Pediatric MS does not always include sensory symtoms, it can come on exactly like adult MS. In my MS groups, we have 3 kids under the age of 16 who were dx....your book- might not be up to date. Thats the thing about MS, each month they make new discoveries about MS and symtoms/ treatment of symtoms and drugs which are either being released, or in the testing stages. Books, are usually not a good source of info, unless they are really recently published..the internet, too- can be a bad source of info for the same reasons....some of (most of) what is published on the net is over 2 years old and virtually useless. Your ON in 93, could have been the first sign of MS...if it really was ON, its probably still showing signs of having occured. Its not unusual for the eye to fix itself, but the scarring is usually still there...a good doctor can see it. An optomotrist doesnt have the ability, he cant see behind your eye- nor is he medically trained to do so.
Good luck to you..

Bearygood 02-15-2009 04:35 PM

Re: What does some slowing in the optic nerve mean on VEP?
Hi, popstarrdiva. I'm not negating the possible importance of seeing a Neuro-Otologist but I would also strongly suggest you seeing an Ophthalmolgist rather than an Optometrist and that it would be MOST preferable to see a Neuro-Ophthalmologist. And preferably a Neuro-Op who has the an OCT machine (Optical Coherence Tomography). Taking this type of picture of the eye can be helpful in determining what's going on and at the very least, provides a good baseline. It's hoped that as OCT technology progresses that it can actually be some sort of predictor in disease progression -- some believe that it is now but my Neuro-Op's opinion is that it has a ways to go. It's also possible that a Neuro-Op might order an MRI of the optic nerve.

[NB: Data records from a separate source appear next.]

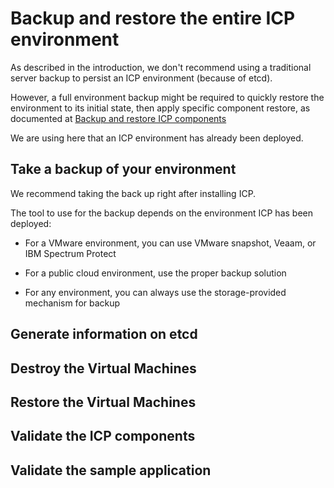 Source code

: # Backup and restore the entire ICP environment

As described in the introduction, we don't recommend using a traditional server backup to persist an ICP environment (because of etcd).

However, a full environment backup might be required to quickly restore the environment to its initial state, then apply specific component restore, as documented at [Backup and restore ICP components](components.md)

We are using here that an ICP environment has already been deployed.

## Take a backup of your environment

We recommend taking the back up right after installing ICP. 

The tool to use for the backup depends on the environment ICP has been deployed:

* For a VMware environment, you can use VMware snapshot, Veaam, or IBM Spectrum Protect

* For a public cloud environment, use the proper backup solution

* For any environment, you can always use the storage-provided mechanism for backup

## Generate information on etcd

## Destroy the Virtual Machines

## Restore the Virtual Machines

## Validate the ICP components

## Validate the sample application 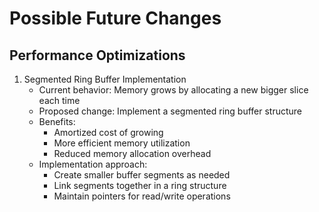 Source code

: # Possible Future Changes

## Performance Optimizations

1. Segmented Ring Buffer Implementation
   - Current behavior: Memory grows by allocating a new bigger slice each time
   - Proposed change: Implement a segmented ring buffer structure
   - Benefits:
     - Amortized cost of growing
     - More efficient memory utilization
     - Reduced memory allocation overhead
   - Implementation approach:
     - Create smaller buffer segments as needed
     - Link segments together in a ring structure
     - Maintain pointers for read/write operations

Regarding Optic Neuritis, it is [B]always[/B] suspicious for MS. There [B]are[/B] other things that can cause it but if you research the Optic Neuritis Treatment Trials (ONTT) you will see that the statistic of those who have had ON going on to get MS down the line is quite high.

I was dxed almost 2 years ago during a bout of ON (dxed by visual field testing, examination and MRI of the optics) and a brain MRI that showed lesions. I had unexplained and untreatable vertigo many years ago but it only lasted intermittently, over a period of about 18 months. There's no way of proving the vertigo from years ago was MS related but my MS specialist thinks that it was and that I've had MS for years without knowing it. What you said about sensory sx and children can be true for adults as well!

Good luck to you and please keep us posted.